Input records:

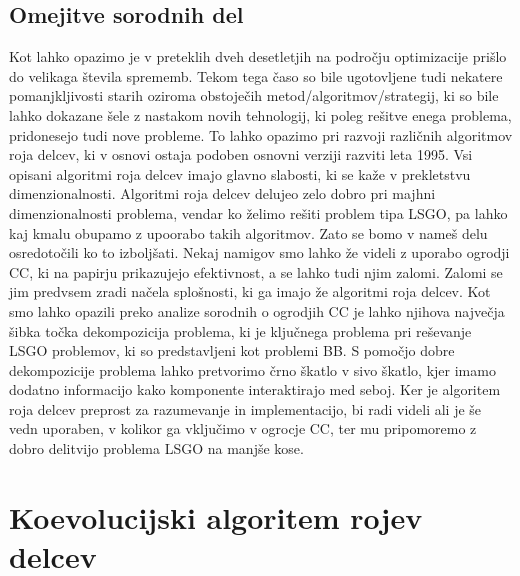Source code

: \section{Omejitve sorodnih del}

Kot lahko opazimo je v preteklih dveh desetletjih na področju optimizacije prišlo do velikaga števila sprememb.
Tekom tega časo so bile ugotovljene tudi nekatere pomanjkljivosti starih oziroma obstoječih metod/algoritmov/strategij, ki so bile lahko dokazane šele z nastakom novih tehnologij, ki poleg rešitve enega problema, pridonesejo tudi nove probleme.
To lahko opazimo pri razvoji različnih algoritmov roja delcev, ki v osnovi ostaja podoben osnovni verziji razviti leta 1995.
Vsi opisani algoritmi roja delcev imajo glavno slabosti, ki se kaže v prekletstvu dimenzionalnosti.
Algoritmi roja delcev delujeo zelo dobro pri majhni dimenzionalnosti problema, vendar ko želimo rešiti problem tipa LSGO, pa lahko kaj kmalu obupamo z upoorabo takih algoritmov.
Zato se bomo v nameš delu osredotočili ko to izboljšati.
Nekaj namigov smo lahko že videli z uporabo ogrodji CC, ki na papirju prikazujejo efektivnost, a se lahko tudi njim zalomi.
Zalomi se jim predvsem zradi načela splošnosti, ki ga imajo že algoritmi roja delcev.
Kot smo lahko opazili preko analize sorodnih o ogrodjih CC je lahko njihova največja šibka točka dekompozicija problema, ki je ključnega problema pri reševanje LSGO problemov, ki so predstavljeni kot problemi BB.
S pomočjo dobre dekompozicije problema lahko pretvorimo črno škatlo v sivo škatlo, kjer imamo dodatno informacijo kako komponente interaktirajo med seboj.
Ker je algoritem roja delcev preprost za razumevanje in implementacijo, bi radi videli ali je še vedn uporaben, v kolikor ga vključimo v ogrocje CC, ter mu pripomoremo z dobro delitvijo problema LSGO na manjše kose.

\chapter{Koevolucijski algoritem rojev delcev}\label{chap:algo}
---
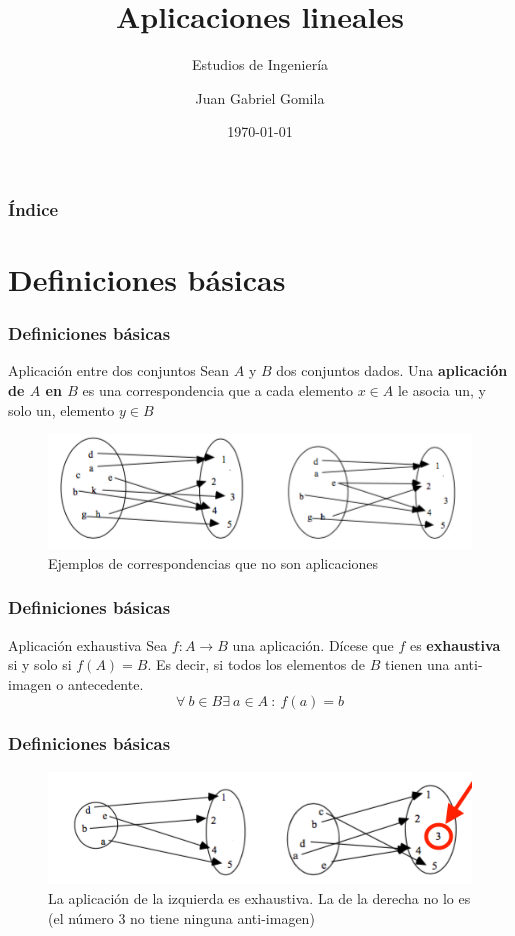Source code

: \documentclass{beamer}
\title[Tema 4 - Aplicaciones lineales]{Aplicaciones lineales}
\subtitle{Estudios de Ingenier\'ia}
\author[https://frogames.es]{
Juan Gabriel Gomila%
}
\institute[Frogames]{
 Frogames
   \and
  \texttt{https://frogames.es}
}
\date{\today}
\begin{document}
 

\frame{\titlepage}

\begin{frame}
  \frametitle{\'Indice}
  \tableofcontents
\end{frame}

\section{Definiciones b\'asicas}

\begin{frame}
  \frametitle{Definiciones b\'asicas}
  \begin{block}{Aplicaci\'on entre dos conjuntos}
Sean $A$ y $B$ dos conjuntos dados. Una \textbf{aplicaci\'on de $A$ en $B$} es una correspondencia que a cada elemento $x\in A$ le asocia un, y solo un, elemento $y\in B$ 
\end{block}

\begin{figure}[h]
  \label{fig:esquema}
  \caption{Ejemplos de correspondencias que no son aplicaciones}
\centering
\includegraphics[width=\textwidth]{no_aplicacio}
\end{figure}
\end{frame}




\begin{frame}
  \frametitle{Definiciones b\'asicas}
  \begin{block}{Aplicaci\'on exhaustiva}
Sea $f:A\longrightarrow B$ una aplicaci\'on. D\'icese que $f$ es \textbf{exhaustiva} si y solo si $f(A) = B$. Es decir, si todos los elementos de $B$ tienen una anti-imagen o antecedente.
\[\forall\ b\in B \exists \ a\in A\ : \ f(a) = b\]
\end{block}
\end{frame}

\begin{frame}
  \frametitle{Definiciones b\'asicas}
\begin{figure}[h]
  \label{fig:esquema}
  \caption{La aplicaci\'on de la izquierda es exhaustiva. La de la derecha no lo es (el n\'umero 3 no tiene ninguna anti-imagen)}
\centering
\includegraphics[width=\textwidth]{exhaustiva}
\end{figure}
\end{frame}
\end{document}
---
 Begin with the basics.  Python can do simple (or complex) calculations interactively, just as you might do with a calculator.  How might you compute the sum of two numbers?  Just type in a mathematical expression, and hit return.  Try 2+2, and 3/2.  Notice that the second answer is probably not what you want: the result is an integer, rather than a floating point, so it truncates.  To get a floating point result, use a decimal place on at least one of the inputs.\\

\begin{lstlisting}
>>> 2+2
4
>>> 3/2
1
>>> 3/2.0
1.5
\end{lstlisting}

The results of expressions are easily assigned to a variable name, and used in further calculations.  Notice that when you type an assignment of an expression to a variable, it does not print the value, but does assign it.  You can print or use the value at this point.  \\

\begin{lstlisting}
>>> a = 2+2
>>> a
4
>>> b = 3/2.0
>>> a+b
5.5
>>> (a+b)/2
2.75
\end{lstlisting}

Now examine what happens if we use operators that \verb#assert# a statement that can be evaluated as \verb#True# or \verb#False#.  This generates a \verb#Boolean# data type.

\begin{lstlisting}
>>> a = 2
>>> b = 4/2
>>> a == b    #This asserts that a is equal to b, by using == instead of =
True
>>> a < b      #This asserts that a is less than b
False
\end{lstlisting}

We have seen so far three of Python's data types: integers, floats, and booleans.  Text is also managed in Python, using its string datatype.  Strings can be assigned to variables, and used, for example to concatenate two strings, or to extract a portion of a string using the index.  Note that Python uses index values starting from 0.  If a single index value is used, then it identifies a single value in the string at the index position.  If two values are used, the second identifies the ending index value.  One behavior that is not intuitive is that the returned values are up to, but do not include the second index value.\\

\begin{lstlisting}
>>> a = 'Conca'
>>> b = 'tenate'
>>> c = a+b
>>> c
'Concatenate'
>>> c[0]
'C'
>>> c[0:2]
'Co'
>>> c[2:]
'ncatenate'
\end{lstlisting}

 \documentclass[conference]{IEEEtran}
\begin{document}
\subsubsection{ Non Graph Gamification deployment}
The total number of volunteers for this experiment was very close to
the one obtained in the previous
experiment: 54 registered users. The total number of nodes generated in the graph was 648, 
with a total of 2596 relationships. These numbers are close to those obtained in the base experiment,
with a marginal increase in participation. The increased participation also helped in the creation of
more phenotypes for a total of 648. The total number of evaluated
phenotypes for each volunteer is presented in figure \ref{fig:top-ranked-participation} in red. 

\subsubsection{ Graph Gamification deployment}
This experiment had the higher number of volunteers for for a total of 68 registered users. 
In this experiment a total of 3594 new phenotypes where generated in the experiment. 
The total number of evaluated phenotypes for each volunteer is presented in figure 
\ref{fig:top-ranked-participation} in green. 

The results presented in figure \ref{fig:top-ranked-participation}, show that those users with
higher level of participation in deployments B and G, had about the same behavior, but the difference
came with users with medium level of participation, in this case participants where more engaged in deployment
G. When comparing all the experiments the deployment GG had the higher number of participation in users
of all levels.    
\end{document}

Task prompt: Look for the string "False" in the entries above. Copy every line that has it.

Task output:
Now examine what happens if we use operators that \verb#assert# a statement that can be evaluated as \verb#True# or \verb#False#.  This generates a \verb#Boolean# data type.
False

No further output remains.